Under these rules the defendant has the burden of proving that there was no consideration for the
instrument.
But section 28 quoted above goes further and provides that absence or failure of consideration is a
personal defense available only against a holder not in due course . In the hands of a HDC therefore
the presumption of consideration is conclusive.

The acceptability of negotiable instruments would be greatly restricted if prospective purchaser were
burdened with the need of determining whether such instruments are supported by consideration.
Absence of consideration means total lack of consideration. Ex: As makes a PN payable to B as gift; there is
absence of consideration. As between A and B there can be no recovery on the note.

But if B negotiates it to C, a HDC , C can recover against A, because A's defense of absence of
consideration is personal.
Failure of consideration means something means that something was agreed upon as a consideration for a
contract but for some reason the consideration did not materialize.
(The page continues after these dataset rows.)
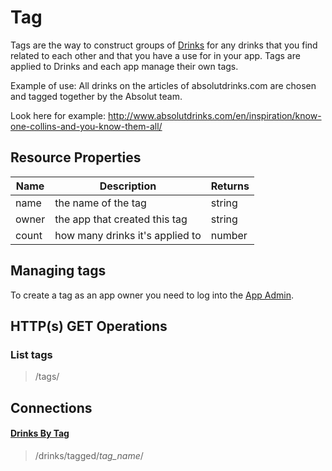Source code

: ﻿Tag
=========
Tags are the way to construct groups of [Drinks][] for any drinks that you find related to each other and that you have a use for in your app. Tags are applied to Drinks and each app manage their own tags. 

Example of use: All drinks on the articles of absolutdrinks.com are chosen and tagged together by the Absolut team. 

Look here for example: <http://www.absolutdrinks.com/en/inspiration/know-one-collins-and-you-know-them-all/>

## Resource Properties
<table>
    <thead>
        <tr>
            <th>Name</th>
            <th>Description</th>
            <th>Returns</th>
        </tr>
    </thead>
    <tbody>
        <tr>
            <td>name</td>
            <td>the name of the tag</td>
            <td>string</td>
        </tr>
        <tr>
            <td>owner</td>
            <td>the app that created this tag</td>
            <td>string</td>
        </tr>
        <tr>
            <td>count</td>
            <td>how many drinks it's applied to</td>
            <td>number</td>
        </tr>
    </tbody>
</table>

## Managing tags
To create a tag as an app owner you need to log into the [App Admin][].

## HTTP(s) GET Operations
### List tags

> /tags/

## Connections
#### [Drinks By Tag][Drinks]

> /drinks/tagged/*tag_name*/

[Drinks]: /drinks-api/docs/v2/drinks
[App Admin]: /app/login
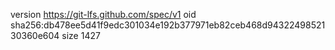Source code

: version https://git-lfs.github.com/spec/v1
oid sha256:db478ee5d41f9edc301034e192b377971eb82ceb468d9432249852130360e604
size 1427
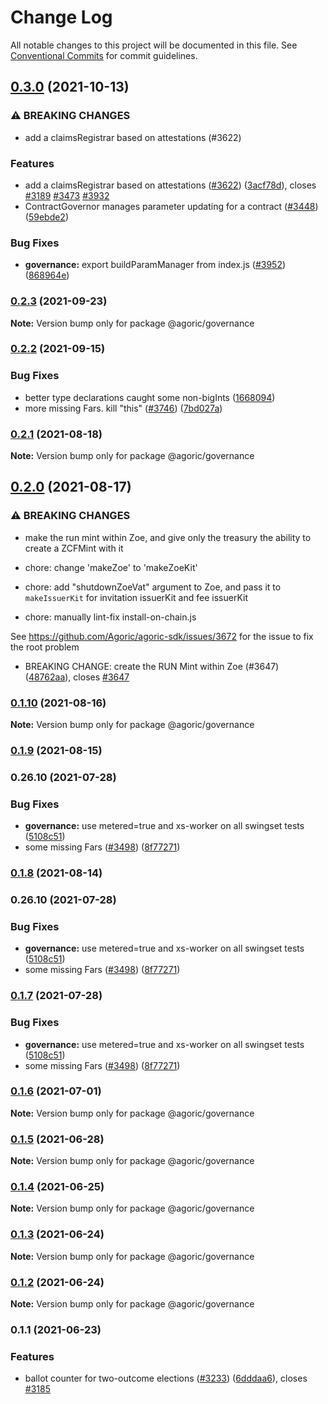 # Change Log

All notable changes to this project will be documented in this file.
See [Conventional Commits](https://conventionalcommits.org) for commit guidelines.

## [0.3.0](https://github.com/Agoric/agoric-sdk/compare/@agoric/governance@0.2.3...@agoric/governance@0.3.0) (2021-10-13)


### ⚠ BREAKING CHANGES

* add a claimsRegistrar based on attestations (#3622)

### Features

* add a claimsRegistrar based on attestations ([#3622](https://github.com/Agoric/agoric-sdk/issues/3622)) ([3acf78d](https://github.com/Agoric/agoric-sdk/commit/3acf78d786fedbc2fe02792383ebcc2cadaa8db2)), closes [#3189](https://github.com/Agoric/agoric-sdk/issues/3189) [#3473](https://github.com/Agoric/agoric-sdk/issues/3473) [#3932](https://github.com/Agoric/agoric-sdk/issues/3932)
* ContractGovernor manages parameter updating for a contract ([#3448](https://github.com/Agoric/agoric-sdk/issues/3448)) ([59ebde2](https://github.com/Agoric/agoric-sdk/commit/59ebde27708c0b3988f62a3626f9b092e148671f))


### Bug Fixes

* **governance:** export buildParamManager from index.js ([#3952](https://github.com/Agoric/agoric-sdk/issues/3952)) ([868964e](https://github.com/Agoric/agoric-sdk/commit/868964e09cac570cceda4617fd0723a0a64d1841))



### [0.2.3](https://github.com/Agoric/agoric-sdk/compare/@agoric/governance@0.2.2...@agoric/governance@0.2.3) (2021-09-23)

**Note:** Version bump only for package @agoric/governance





### [0.2.2](https://github.com/Agoric/agoric-sdk/compare/@agoric/governance@0.2.1...@agoric/governance@0.2.2) (2021-09-15)


### Bug Fixes

* better type declarations caught some non-bigInts ([1668094](https://github.com/Agoric/agoric-sdk/commit/1668094138e0819c56f578d544ba0a24b1c82443))
* more missing Fars. kill "this" ([#3746](https://github.com/Agoric/agoric-sdk/issues/3746)) ([7bd027a](https://github.com/Agoric/agoric-sdk/commit/7bd027a879f98a9a3f30429ee1b54e6057efec42))



### [0.2.1](https://github.com/Agoric/agoric-sdk/compare/@agoric/governance@0.2.0...@agoric/governance@0.2.1) (2021-08-18)

**Note:** Version bump only for package @agoric/governance





## [0.2.0](https://github.com/Agoric/agoric-sdk/compare/@agoric/governance@0.1.10...@agoric/governance@0.2.0) (2021-08-17)


### ⚠ BREAKING CHANGES

* make the run mint within Zoe, and give only the treasury the ability to create a ZCFMint with it

* chore: change 'makeZoe' to 'makeZoeKit'

* chore: add "shutdownZoeVat" argument to Zoe, and pass it to `makeIssuerKit` for invitation issuerKit and fee issuerKit

* chore: manually lint-fix install-on-chain.js

See https://github.com/Agoric/agoric-sdk/issues/3672 for the issue to fix the root problem

* BREAKING CHANGE: create the RUN Mint within Zoe (#3647) ([48762aa](https://github.com/Agoric/agoric-sdk/commit/48762aa83a30eaa0a14b2fd87777456758594262)), closes [#3647](https://github.com/Agoric/agoric-sdk/issues/3647)



### [0.1.10](https://github.com/Agoric/agoric-sdk/compare/@agoric/governance@0.1.9...@agoric/governance@0.1.10) (2021-08-16)

**Note:** Version bump only for package @agoric/governance





### [0.1.9](https://github.com/Agoric/agoric-sdk/compare/@agoric/governance@0.1.6...@agoric/governance@0.1.9) (2021-08-15)

### 0.26.10 (2021-07-28)


### Bug Fixes

* **governance:** use metered=true and xs-worker on all swingset tests ([5108c51](https://github.com/Agoric/agoric-sdk/commit/5108c51b73f28c86f06c90640c3f90265435b14a))
* some missing Fars ([#3498](https://github.com/Agoric/agoric-sdk/issues/3498)) ([8f77271](https://github.com/Agoric/agoric-sdk/commit/8f77271b41a4589679ad95ff907126778466aba8))



### [0.1.8](https://github.com/Agoric/agoric-sdk/compare/@agoric/governance@0.1.6...@agoric/governance@0.1.8) (2021-08-14)

### 0.26.10 (2021-07-28)


### Bug Fixes

* **governance:** use metered=true and xs-worker on all swingset tests ([5108c51](https://github.com/Agoric/agoric-sdk/commit/5108c51b73f28c86f06c90640c3f90265435b14a))
* some missing Fars ([#3498](https://github.com/Agoric/agoric-sdk/issues/3498)) ([8f77271](https://github.com/Agoric/agoric-sdk/commit/8f77271b41a4589679ad95ff907126778466aba8))



### [0.1.7](https://github.com/Agoric/agoric-sdk/compare/@agoric/governance@0.1.6...@agoric/governance@0.1.7) (2021-07-28)


### Bug Fixes

* **governance:** use metered=true and xs-worker on all swingset tests ([5108c51](https://github.com/Agoric/agoric-sdk/commit/5108c51b73f28c86f06c90640c3f90265435b14a))
* some missing Fars ([#3498](https://github.com/Agoric/agoric-sdk/issues/3498)) ([8f77271](https://github.com/Agoric/agoric-sdk/commit/8f77271b41a4589679ad95ff907126778466aba8))



### [0.1.6](https://github.com/Agoric/agoric-sdk/compare/@agoric/governance@0.1.5...@agoric/governance@0.1.6) (2021-07-01)

**Note:** Version bump only for package @agoric/governance





### [0.1.5](https://github.com/Agoric/agoric-sdk/compare/@agoric/governance@0.1.4...@agoric/governance@0.1.5) (2021-06-28)

**Note:** Version bump only for package @agoric/governance





### [0.1.4](https://github.com/Agoric/agoric-sdk/compare/@agoric/governance@0.1.3...@agoric/governance@0.1.4) (2021-06-25)

**Note:** Version bump only for package @agoric/governance





### [0.1.3](https://github.com/Agoric/agoric-sdk/compare/@agoric/governance@0.1.2...@agoric/governance@0.1.3) (2021-06-24)

**Note:** Version bump only for package @agoric/governance





### [0.1.2](https://github.com/Agoric/agoric-sdk/compare/@agoric/governance@0.1.1...@agoric/governance@0.1.2) (2021-06-24)

**Note:** Version bump only for package @agoric/governance





### 0.1.1 (2021-06-23)


### Features

* ballot counter for two-outcome elections ([#3233](https://github.com/Agoric/agoric-sdk/issues/3233)) ([6dddaa6](https://github.com/Agoric/agoric-sdk/commit/6dddaa617f1e0188e8f6f0f4660ddc7f746f60c9)), closes [#3185](https://github.com/Agoric/agoric-sdk/issues/3185)
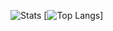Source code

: ![Stats](https://github-readme-stats.vercel.app/api?username=reaaLx&show_icons=true&theme=radical)
[![Top Langs](https://github-readme-stats.vercel.app/api/top-langs/?username=anuraghazra&layout=compact)]
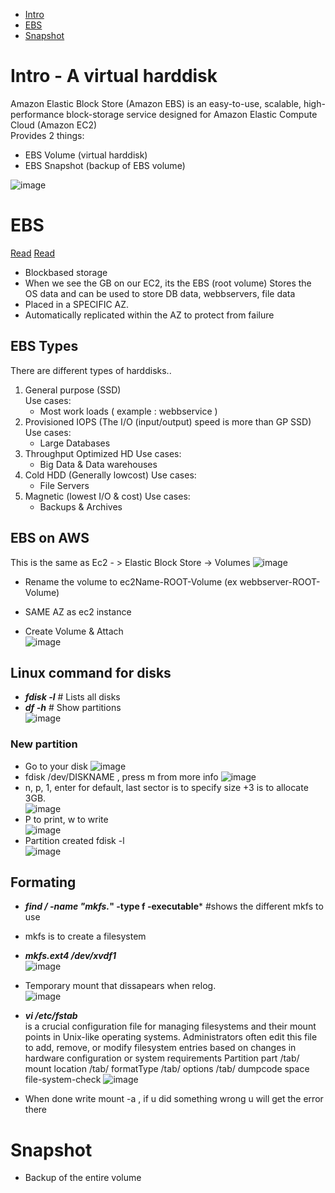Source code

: - [Intro](#intro)
- [EBS](#ebs)
- [Snapshot](#snapshot)


# Intro - A virtual harddisk
Amazon Elastic Block Store (Amazon EBS) is an easy-to-use, scalable, high-performance block-storage service designed for Amazon Elastic Compute Cloud (Amazon EC2)  
Provides 2 things:  
- EBS Volume (virtual harddisk)
- EBS Snapshot (backup of EBS volume)

![image](https://github.com/Keeriiim/Vagrant/assets/117115289/492f04ce-888e-4b68-99b4-2dd3d98a4914)  

# EBS
[Read](#https://aws.amazon.com/ebs/)
[Read](#https://docs.aws.amazon.com/ebs/latest/userguide/what-is-ebs.html)
- Blockbased storage
- When we see the GB on our EC2, its the EBS (root volume)
  Stores the OS data and can be used to store DB data, webbservers, file data
- Placed in a SPECIFIC AZ.
- Automatically replicated within the AZ to protect from failure

## EBS Types
There are different types of harddisks..
1. General purpose (SSD)  
   Use cases:  
     * Most work loads ( example : webbservice )
2. Provisioned IOPS (The I/O (input/output) speed is more than GP SSD)
   Use cases:
     * Large Databases
3. Throughput Optimized HD
   Use cases:
     * Big Data & Data warehouses
4. Cold HDD (Generally lowcost)
   Use cases:
     * File Servers
5. Magnetic (lowest I/O & cost)
   Use cases:
     * Backups & Archives
  


## EBS on AWS
This is the same as Ec2 - > Elastic Block Store -> Volumes 
![image](https://github.com/Keeriiim/Vagrant/assets/117115289/dece0176-ba92-4962-b1aa-26cfc1858a44)  
- Rename the volume to ec2Name-ROOT-Volume (ex webbserver-ROOT-Volume)
- SAME AZ as ec2 instance


- Create Volume & Attach  
![image](https://github.com/Keeriiim/Vagrant/assets/117115289/bcfa8439-d13a-4e6f-b9ea-47f9497f714e)


## Linux command for disks
- ***fdisk -l***    # Lists all disks 
- ***df -h***    # Show partitions  
![image](https://github.com/Keeriiim/Vagrant/assets/117115289/700962b5-077d-40f2-a23c-f91a96babeb0)  

### New partition
- Go to your disk
![image](https://github.com/Keeriiim/Vagrant/assets/117115289/646ebdc5-f010-433c-82b8-e174f3bd9278)  
- fdisk /dev/DISKNAME , press m from more info
![image](https://github.com/Keeriiim/Vagrant/assets/117115289/bc784bb5-38d8-4cdc-aa7e-65b72eb93902)
- n, p, 1, enter for default, last sector is to specify size +3 is to allocate 3GB.  
![image](https://github.com/Keeriiim/Vagrant/assets/117115289/3c31572e-813d-4aee-9ca9-4a5c78ffdd64)
- P to print, w to write  
![image](https://github.com/Keeriiim/Vagrant/assets/117115289/4f8810e9-0d61-463f-b0b4-6e82245ddb01)
- Partition created fdisk -l  
![image](https://github.com/Keeriiim/Vagrant/assets/117115289/9a40b618-7d54-4b6d-9dde-cf8190994915)

## Formating
- ***find / -name "mkfs.*" -type f -executable***    #shows the different mkfs to use
- mkfs is to create a filesystem
- ***mkfs.ext4 /dev/xvdf1***  
![image](https://github.com/Keeriiim/Vagrant/assets/117115289/43117c94-4824-4eae-a6b7-0464acda9a15)  

- Temporary mount that dissapears when relog.  
![image](https://github.com/Keeriiim/Vagrant/assets/117115289/545b52d2-bc7b-4d25-b9da-85749b4e039b)  

- ***vi /etc/fstab***  
is a crucial configuration file for managing filesystems and their mount points in Unix-like operating systems. Administrators often edit this file to add, remove, or modify filesystem entries based on changes in hardware configuration or system requirements
Partition part /tab/ mount location /tab/ formatType /tab/ options /tab/ dumpcode space file-system-check
![image](https://github.com/Keeriiim/Vagrant/assets/117115289/f3255ec0-f08c-4380-a172-8ec7c9824037)
- When done write mount -a , if u did something wrong u will get the error there
















# Snapshot
- Backup of the entire volume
A enters into a contract to sell certain merchandise to B. In consideration of this merchandise, B


makes a PN payable to A as advance payment thereof. A fails to deliver the merchandise. There is
failure of consideration, so that A cannot recover from B. If B negotiates the note to C, who knew that
A failed to deliver, neither can C recover from A. If C were ignorant of such defense and is a HDC, C
can recover from A.
Partial failure of consideration means simply that part of the consideration did not materialize. If A delivered
part of the merchandise and failed to deliver the rest, there is partial failure of consideration which may be
set up as a defense pro tanto by B against A or a holder not in due course , ie B is not liable to the extent of
the price of the undelivered portion.
M. Signature Under Trade Name Or Agency
Sec. 18. Liability of person signing in trade or assumed name. - No person is liable on the instrument whose
signature does not appear thereon, except as herein otherwise expressly provided. But one who signs in a
trade or assumed name will be liable to the same extent as if he had signed in his own name.
Sec. 19. Signature by agent; authority; how shown. - The signature of any party may be made by a duly
authorized agent. No particular form of appointment is necessary for this purpose; and the
authority of the agent may be established as in other cases of agency.
Sec. 20. Liability of person signing as agent, and so forth. - Where the instrument contains or a person
adds to his signature words indicating that he signs for or on behalf of a principal or in a
representative capacity, he is not liable on the instrument if he was duly authorized;
but the mere addition of words describing him as an agent, or as filling a representative character, without
disclosing his principal, does not exempt him from personal liability.
Notes: A person whose name does not appear upon the instrument may be held liable thereon if he or his
duly authorized agent has signed thereto a trade name under which such person engages in
business. This case does not constitute an exception to the rule which forbids any action on a negotiable
instrument against one whose name does not appear thereon, but rather it is an instance in which
defendant's business name serves the same purpose that would be served by the use of his
given name and surname.
19, 20 : the principal whose name is undisclosed on the instrument cannot be held liable thereon because
under section 18, no person is liable on the instrument unless his signature appears thereon.

In such case the signing agent will be personally liable either as a maker, acceptor, drawer, or
indorser, as the case may be.

Where an agent negotiates the instrument without indorsing it, and he does not disclose his principal
nor that he is merely an agent, he is liable like one who negotiates by delivery under Section 65 and
not as a general indorser under Section 66.